(Work item): What's needed is a full, exact retyping of the records.

(Extracted information):
---*---

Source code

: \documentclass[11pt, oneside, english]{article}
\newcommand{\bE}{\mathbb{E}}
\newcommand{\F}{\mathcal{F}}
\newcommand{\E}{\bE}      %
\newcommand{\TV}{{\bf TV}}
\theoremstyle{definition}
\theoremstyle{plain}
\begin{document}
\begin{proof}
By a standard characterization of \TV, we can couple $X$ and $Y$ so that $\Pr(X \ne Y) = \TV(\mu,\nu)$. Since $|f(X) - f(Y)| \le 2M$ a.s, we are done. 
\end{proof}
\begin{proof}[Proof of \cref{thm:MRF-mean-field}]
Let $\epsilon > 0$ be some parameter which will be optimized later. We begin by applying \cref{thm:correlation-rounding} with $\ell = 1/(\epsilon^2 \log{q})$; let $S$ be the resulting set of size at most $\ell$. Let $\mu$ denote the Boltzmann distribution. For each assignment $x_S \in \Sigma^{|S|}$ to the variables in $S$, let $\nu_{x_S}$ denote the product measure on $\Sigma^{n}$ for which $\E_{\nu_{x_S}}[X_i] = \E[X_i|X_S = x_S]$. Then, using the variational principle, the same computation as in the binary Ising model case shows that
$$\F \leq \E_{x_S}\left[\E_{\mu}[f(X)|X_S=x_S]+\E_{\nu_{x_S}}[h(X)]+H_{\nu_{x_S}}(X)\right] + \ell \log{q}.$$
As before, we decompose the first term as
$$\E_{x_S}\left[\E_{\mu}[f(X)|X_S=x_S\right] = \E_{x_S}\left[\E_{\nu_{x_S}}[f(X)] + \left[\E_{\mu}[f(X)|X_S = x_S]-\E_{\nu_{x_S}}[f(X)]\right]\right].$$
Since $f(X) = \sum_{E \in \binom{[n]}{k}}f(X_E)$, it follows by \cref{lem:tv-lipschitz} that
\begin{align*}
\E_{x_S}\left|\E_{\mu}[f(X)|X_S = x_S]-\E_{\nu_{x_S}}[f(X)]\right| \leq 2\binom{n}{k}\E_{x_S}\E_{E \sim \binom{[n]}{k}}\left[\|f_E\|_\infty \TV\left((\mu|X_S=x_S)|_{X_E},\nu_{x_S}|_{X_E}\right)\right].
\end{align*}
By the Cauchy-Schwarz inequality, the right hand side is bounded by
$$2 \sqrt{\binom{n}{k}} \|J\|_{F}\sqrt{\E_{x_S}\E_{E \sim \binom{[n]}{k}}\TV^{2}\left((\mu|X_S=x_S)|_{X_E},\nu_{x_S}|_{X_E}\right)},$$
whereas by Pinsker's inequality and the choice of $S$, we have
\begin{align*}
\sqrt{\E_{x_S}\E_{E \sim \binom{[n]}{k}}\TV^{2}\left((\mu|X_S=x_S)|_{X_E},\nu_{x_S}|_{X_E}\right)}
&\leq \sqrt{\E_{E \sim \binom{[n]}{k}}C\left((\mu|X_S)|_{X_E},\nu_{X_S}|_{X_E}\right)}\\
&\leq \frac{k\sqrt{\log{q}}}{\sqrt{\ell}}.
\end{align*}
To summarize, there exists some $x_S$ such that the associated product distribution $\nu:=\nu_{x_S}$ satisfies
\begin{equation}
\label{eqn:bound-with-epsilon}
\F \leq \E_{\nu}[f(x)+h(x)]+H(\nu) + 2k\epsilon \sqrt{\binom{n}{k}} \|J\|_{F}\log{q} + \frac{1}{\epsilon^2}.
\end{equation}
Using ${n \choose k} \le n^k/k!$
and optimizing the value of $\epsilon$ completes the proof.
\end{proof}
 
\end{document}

---*---

(Task solution):
Source code

: \documentclass[11pt, oneside, english]{article}
\newcommand{\bE}{\mathbb{E}}
\newcommand{\F}{\mathcal{F}}
\newcommand{\E}{\bE}      %
\newcommand{\TV}{{\bf TV}}
\theoremstyle{definition}
\theoremstyle{plain}
\begin{document}
\begin{proof}
By a standard characterization of \TV, we can couple $X$ and $Y$ so that $\Pr(X \ne Y) = \TV(\mu,\nu)$. Since $|f(X) - f(Y)| \le 2M$ a.s, we are done. 
\end{proof}
\begin{proof}[Proof of \cref{thm:MRF-mean-field}]
Let $\epsilon > 0$ be some parameter which will be optimized later. We begin by applying \cref{thm:correlation-rounding} with $\ell = 1/(\epsilon^2 \log{q})$; let $S$ be the resulting set of size at most $\ell$. Let $\mu$ denote the Boltzmann distribution. For each assignment $x_S \in \Sigma^{|S|}$ to the variables in $S$, let $\nu_{x_S}$ denote the product measure on $\Sigma^{n}$ for which $\E_{\nu_{x_S}}[X_i] = \E[X_i|X_S = x_S]$. Then, using the variational principle, the same computation as in the binary Ising model case shows that
$$\F \leq \E_{x_S}\left[\E_{\mu}[f(X)|X_S=x_S]+\E_{\nu_{x_S}}[h(X)]+H_{\nu_{x_S}}(X)\right] + \ell \log{q}.$$
As before, we decompose the first term as
$$\E_{x_S}\left[\E_{\mu}[f(X)|X_S=x_S\right] = \E_{x_S}\left[\E_{\nu_{x_S}}[f(X)] + \left[\E_{\mu}[f(X)|X_S = x_S]-\E_{\nu_{x_S}}[f(X)]\right]\right].$$
Since $f(X) = \sum_{E \in \binom{[n]}{k}}f(X_E)$, it follows by \cref{lem:tv-lipschitz} that
\begin{align*}
\E_{x_S}\left|\E_{\mu}[f(X)|X_S = x_S]-\E_{\nu_{x_S}}[f(X)]\right| \leq 2\binom{n}{k}\E_{x_S}\E_{E \sim \binom{[n]}{k}}\left[\|f_E\|_\infty \TV\left((\mu|X_S=x_S)|_{X_E},\nu_{x_S}|_{X_E}\right)\right].
\end{align*}
By the Cauchy-Schwarz inequality, the right hand side is bounded by
$$2 \sqrt{\binom{n}{k}} \|J\|_{F}\sqrt{\E_{x_S}\E_{E \sim \binom{[n]}{k}}\TV^{2}\left((\mu|X_S=x_S)|_{X_E},\nu_{x_S}|_{X_E}\right)},$$
whereas by Pinsker's inequality and the choice of $S$, we have
\begin{align*}
\sqrt{\E_{x_S}\E_{E \sim \binom{[n]}{k}}\TV^{2}\left((\mu|X_S=x_S)|_{X_E},\nu_{x_S}|_{X_E}\right)}
&\leq \sqrt{\E_{E \sim \binom{[n]}{k}}C\left((\mu|X_S)|_{X_E},\nu_{X_S}|_{X_E}\right)}\\
&\leq \frac{k\sqrt{\log{q}}}{\sqrt{\ell}}.
\end{align*}
To summarize, there exists some $x_S$ such that the associated product distribution $\nu:=\nu_{x_S}$ satisfies
\begin{equation}
\label{eqn:bound-with-epsilon}
\F \leq \E_{\nu}[f(x)+h(x)]+H(\nu) + 2k\epsilon \sqrt{\binom{n}{k}} \|J\|_{F}\log{q} + \frac{1}{\epsilon^2}.
\end{equation}
Using ${n \choose k} \le n^k/k!$
and optimizing the value of $\epsilon$ completes the proof.
\end{proof}
 
\end{document}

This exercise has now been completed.